There’s also a detailed video essay comparing the film and its script that will satisfy the real heads, and an enjoyable booklet essay that is oddly reproduced on the disc’s menu.
John Carpenter’s Vampires (1998) – Scream Factory
For Mill Creek’s Blu-ray release of John Carpenter’s Ghosts of Mars earlier this year, I mentioned the film’s resemblance to the western genre, but his previous film, Vampires (or John Carpenter’s Vampires for the purists), though also cosmetically a horror film, is a straight up western.On the filmmaker’s commentary for the film, he calls it “Once Upon a Time in Vampire Land” in homage to Sergio Leone’s classic spaghetti western. Carpenter also talks in detail about which particular shots he lifts from the film, as well as admitting to using the bare bones of The Wild Bunch and its editing patterns — though Sam Peckinpah was a director he hadn’t previously thought of as an influence.
Carpenter is also quite fond of New Mexico vistas, which give it a more distinct western feel than Ghosts of Mars, as does the rejuvenation of a set originally used for an Italian western TV show.
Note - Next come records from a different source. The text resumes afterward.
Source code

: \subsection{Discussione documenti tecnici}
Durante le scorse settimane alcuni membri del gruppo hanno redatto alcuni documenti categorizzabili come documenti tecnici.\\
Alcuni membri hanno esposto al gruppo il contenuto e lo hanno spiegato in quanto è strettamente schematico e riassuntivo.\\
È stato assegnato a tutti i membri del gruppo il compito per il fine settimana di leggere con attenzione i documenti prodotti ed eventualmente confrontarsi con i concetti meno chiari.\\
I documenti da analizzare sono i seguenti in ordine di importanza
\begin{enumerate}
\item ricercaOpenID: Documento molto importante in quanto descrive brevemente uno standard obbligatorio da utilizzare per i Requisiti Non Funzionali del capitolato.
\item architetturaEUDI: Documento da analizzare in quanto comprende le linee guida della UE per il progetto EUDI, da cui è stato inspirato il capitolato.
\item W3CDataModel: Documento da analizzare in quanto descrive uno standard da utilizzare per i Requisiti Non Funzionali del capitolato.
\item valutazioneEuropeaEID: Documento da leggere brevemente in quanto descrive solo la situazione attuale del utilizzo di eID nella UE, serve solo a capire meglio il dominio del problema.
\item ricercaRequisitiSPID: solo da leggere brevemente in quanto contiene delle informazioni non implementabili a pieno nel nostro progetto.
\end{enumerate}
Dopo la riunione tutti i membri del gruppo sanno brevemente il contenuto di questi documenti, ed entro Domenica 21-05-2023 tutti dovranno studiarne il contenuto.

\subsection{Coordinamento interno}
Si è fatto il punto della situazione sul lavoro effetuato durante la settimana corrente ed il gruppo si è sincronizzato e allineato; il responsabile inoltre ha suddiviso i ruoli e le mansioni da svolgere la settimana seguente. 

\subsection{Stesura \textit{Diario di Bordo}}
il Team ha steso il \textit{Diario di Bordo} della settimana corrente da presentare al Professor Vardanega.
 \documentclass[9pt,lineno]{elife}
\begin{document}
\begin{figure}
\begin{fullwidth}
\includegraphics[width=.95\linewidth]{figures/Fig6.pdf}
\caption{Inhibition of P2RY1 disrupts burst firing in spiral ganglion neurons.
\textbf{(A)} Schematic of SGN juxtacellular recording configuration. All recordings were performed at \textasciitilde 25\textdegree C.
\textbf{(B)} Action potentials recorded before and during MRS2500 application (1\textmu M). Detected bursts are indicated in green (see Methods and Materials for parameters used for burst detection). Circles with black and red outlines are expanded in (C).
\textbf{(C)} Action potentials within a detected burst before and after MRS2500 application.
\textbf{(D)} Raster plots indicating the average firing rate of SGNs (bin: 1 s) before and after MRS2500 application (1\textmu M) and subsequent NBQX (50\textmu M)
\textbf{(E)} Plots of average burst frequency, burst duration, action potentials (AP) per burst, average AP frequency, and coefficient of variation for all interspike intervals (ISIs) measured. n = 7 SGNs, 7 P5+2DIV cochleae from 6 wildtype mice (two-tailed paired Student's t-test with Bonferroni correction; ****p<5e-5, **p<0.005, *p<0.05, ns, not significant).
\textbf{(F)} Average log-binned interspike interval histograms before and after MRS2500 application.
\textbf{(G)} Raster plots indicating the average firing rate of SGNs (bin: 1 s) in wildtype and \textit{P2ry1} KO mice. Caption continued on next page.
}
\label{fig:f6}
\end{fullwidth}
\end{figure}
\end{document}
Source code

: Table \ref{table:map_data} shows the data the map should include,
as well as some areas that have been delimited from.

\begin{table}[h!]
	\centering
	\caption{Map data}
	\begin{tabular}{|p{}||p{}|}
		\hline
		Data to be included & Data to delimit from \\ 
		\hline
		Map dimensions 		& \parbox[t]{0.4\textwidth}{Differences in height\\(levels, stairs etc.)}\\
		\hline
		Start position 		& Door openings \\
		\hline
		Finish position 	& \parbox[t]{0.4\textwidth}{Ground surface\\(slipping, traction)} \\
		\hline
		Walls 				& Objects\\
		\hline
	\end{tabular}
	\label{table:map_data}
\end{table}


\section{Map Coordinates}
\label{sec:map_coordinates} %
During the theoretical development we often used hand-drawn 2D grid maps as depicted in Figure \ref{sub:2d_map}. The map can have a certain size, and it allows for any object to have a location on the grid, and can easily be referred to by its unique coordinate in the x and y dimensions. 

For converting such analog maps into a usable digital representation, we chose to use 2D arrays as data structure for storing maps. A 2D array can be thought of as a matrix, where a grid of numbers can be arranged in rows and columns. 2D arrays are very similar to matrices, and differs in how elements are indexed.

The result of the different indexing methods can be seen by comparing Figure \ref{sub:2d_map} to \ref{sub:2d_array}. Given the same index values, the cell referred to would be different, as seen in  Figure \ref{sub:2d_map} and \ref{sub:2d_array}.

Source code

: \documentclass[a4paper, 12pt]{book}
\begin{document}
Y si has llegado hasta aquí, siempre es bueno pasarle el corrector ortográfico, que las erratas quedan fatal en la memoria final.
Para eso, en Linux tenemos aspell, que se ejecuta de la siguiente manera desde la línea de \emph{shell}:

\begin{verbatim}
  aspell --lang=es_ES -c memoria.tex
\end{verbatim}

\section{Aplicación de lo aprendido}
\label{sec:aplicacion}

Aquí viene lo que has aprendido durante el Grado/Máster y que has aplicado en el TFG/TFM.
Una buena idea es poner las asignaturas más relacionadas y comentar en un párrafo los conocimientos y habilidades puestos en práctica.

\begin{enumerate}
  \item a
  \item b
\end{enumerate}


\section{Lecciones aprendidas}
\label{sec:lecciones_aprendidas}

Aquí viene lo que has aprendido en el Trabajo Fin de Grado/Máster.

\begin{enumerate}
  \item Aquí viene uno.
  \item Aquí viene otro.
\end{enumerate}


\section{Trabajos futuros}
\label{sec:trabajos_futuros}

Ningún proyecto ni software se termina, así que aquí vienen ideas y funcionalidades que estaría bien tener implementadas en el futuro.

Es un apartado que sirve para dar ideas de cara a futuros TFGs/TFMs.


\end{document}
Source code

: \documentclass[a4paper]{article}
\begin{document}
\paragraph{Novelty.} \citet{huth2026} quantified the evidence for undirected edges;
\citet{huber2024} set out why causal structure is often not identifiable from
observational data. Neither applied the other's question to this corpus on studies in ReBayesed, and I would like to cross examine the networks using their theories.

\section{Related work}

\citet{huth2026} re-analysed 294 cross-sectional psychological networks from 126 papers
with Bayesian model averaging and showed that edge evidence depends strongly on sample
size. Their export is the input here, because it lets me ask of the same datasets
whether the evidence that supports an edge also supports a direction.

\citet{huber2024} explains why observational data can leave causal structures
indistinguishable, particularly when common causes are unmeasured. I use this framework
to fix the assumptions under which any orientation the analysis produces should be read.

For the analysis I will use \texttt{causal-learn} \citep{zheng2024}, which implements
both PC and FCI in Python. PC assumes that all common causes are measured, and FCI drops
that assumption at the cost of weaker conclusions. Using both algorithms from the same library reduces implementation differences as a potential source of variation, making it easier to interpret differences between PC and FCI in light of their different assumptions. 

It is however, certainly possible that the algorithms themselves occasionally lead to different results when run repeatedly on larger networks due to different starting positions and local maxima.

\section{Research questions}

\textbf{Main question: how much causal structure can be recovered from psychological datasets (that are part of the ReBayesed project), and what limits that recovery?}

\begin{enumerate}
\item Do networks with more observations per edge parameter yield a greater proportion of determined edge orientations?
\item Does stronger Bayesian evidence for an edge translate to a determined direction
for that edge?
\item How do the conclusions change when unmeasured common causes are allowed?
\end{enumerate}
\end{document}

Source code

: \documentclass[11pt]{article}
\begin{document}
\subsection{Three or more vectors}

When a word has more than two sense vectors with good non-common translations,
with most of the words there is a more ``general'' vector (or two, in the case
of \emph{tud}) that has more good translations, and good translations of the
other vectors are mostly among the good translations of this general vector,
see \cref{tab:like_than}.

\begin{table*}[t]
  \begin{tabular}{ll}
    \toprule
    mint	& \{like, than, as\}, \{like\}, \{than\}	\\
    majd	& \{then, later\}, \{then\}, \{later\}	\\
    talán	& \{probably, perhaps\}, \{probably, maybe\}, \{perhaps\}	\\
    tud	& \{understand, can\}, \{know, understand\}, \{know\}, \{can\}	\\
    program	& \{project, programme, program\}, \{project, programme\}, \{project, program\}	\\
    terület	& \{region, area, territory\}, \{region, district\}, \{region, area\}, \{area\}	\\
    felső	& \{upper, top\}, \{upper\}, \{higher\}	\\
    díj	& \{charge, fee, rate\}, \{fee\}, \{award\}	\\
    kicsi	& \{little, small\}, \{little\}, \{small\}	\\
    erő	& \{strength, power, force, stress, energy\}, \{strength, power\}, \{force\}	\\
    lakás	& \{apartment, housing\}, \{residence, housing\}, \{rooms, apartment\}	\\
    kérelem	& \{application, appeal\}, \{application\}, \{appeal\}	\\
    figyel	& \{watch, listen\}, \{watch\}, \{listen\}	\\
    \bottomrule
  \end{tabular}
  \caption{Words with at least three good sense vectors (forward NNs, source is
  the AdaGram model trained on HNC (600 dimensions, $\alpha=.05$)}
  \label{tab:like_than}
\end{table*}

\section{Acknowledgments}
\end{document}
The director’s score, which he describes as “roadhouse blues” is also a key ingredient here, and it’s lovely, surely due in part for showcasing Carpenter’s composing repertoire. Vampires is admittedly bottom-to-mid-drawer Carpenter, but all of its trimmings keep it from being a dud. And it has a certain tangible, analog quality that is gone from Ghosts of Mars.
Of course, much of the film’s enjoyment also has James Woods to thanks. There’s plenty of Woods content on Scream Factory’s supplemental features to be found, including when refers to himself as Henry Ford-esque (also an homage to Leone), which he says wasn’t in vogue at the time, which favored the brawny Stallone types.
The disc also has a detailed archival making of feature, which is helpfully chaptered by topic. During Carpenter’s interview, he returns to the topic of the Western, saying “they don’t hire me to do Westerns, they hire me to do movies about zombies eating each other and throwing intestines around.”